로그인(Daniel’s POV)
I stared at the annulment papers sitting on my desk for a long time without touching them.
Fourteen days.
Fourteen damn days, and I still hadn’t signed them.
James leaned against the doorway flipping through my sketchbook like he owned the place. “You’ve drawn her every day since Vegas,” he said, stopping at another page filled with Rosa’s face. “That’s not normal, man.”
“I’ll sign them today.” I picked up my pen without looking at him.
“You said that yesterday too.”
My jaw tightened.
James tossed the sketchbook onto the desk. “Just admit you can’t stop thinking about her.”
“It was one night,” I said coldly. “A mistake.”
Before James could answer, my intercom buzzed.
“Mr. Gosling?” my assistant said carefully. “There’s a message from a Rosa Park. She says it’s urgent. From Las Vegas.”
Everything inside me froze.
The pen slipped from my hand and clattered across the desk.
James straightened immediately, eyebrows shooting up.

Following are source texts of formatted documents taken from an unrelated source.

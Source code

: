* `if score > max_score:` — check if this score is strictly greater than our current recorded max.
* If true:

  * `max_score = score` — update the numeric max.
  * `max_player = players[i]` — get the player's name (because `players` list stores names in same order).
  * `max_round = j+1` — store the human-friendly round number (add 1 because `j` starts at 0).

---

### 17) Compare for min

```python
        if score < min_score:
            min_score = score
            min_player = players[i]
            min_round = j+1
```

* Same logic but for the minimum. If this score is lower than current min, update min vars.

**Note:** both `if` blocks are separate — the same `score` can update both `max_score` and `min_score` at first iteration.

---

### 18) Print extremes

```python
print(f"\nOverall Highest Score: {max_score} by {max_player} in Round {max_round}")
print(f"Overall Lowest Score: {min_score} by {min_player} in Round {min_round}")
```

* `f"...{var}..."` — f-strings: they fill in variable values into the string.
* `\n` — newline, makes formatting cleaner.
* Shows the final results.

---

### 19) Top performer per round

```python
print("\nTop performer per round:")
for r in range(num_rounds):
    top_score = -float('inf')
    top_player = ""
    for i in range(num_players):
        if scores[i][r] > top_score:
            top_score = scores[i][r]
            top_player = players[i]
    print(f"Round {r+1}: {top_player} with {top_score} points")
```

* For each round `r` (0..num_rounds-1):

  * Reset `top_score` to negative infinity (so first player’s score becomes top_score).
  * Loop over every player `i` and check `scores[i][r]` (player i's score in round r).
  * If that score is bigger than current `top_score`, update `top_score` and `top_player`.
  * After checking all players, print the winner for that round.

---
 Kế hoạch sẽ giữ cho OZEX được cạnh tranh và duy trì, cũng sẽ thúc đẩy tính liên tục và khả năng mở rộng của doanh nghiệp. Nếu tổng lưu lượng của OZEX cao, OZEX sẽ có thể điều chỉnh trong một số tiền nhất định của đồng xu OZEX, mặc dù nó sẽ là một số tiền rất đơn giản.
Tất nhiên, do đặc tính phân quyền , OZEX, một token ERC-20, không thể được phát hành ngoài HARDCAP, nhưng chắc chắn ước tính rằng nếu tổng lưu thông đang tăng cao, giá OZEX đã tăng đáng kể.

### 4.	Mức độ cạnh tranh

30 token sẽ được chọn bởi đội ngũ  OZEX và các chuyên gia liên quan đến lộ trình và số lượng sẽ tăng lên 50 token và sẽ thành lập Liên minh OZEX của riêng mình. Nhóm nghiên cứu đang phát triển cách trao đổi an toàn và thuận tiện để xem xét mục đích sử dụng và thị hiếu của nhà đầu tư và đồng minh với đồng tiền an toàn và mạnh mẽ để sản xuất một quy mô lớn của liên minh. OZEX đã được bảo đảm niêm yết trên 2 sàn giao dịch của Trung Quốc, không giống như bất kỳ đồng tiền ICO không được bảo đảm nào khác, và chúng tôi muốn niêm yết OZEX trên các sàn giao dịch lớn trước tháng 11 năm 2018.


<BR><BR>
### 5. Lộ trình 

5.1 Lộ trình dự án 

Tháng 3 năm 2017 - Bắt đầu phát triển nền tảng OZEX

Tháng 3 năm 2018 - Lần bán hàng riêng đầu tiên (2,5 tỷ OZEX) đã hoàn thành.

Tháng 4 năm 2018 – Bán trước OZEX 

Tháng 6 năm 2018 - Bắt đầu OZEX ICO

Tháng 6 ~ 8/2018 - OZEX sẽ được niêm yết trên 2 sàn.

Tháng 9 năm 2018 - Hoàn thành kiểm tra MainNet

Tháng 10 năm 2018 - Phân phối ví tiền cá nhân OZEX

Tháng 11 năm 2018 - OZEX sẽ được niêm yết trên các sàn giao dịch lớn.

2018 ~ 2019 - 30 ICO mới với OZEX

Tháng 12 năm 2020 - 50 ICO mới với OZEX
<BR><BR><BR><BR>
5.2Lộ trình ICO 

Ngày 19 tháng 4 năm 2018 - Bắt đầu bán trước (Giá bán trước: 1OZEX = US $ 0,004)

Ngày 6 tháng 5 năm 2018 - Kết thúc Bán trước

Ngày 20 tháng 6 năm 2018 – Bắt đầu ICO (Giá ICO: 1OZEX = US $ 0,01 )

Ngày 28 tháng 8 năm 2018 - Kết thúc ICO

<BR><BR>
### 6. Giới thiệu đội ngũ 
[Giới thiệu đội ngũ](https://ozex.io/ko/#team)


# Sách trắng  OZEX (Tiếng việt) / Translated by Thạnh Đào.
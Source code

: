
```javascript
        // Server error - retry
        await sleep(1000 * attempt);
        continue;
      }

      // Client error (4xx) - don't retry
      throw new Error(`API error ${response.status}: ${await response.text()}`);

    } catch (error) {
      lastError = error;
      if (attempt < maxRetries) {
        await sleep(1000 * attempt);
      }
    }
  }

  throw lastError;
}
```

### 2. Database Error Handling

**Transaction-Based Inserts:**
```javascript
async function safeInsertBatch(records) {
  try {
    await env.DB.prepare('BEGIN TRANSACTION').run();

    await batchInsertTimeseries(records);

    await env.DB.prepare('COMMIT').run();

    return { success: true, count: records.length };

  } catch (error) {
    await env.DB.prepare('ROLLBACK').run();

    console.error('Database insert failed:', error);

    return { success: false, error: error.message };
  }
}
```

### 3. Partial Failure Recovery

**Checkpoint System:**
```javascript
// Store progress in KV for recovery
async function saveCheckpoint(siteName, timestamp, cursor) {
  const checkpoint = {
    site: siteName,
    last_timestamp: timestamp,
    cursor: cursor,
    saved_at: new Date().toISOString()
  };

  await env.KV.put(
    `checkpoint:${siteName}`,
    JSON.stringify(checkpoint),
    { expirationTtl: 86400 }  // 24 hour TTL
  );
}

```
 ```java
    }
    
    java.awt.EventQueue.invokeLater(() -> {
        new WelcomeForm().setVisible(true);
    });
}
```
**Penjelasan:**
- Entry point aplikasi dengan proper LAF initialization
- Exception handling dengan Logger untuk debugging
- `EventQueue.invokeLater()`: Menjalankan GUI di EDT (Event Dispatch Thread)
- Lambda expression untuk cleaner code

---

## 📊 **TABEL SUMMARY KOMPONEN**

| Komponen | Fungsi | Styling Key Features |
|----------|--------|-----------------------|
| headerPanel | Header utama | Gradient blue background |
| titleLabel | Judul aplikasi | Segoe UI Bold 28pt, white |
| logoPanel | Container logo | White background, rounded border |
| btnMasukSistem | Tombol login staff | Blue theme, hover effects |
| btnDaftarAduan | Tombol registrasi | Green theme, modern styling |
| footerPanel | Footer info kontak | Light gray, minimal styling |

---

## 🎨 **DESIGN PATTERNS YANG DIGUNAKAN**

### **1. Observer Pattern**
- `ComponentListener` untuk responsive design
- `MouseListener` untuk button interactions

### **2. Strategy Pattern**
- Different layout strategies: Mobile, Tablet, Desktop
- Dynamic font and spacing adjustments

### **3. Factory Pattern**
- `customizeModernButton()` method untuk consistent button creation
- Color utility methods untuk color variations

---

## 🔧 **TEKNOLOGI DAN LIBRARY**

My throat went tight. “What did she say?”
“She left a number.”
Silence filled the office.
Then James grinned slowly. “Fate’s knocking, brother. You going to answer?”
I didn’t call her.
I went straight to Queens.
James insisted on coming, mostly because he enjoyed making my life harder.
The car moved through busy streets while I stared out the window trying not to think too much.
Why now?
Why urgent?
The annulment papers sat unsigned because every time I reached for them, something stopped me.
Excuses.
Paperwork delays.
Busy schedule.
Bullshit.
“What if she’s pregnant?” James asked casually beside me.
“Don’t.”
“I’m serious. You didn’t use protection, did you?”
I stayed silent.
James let out a low whistle. “Jesus Christ.”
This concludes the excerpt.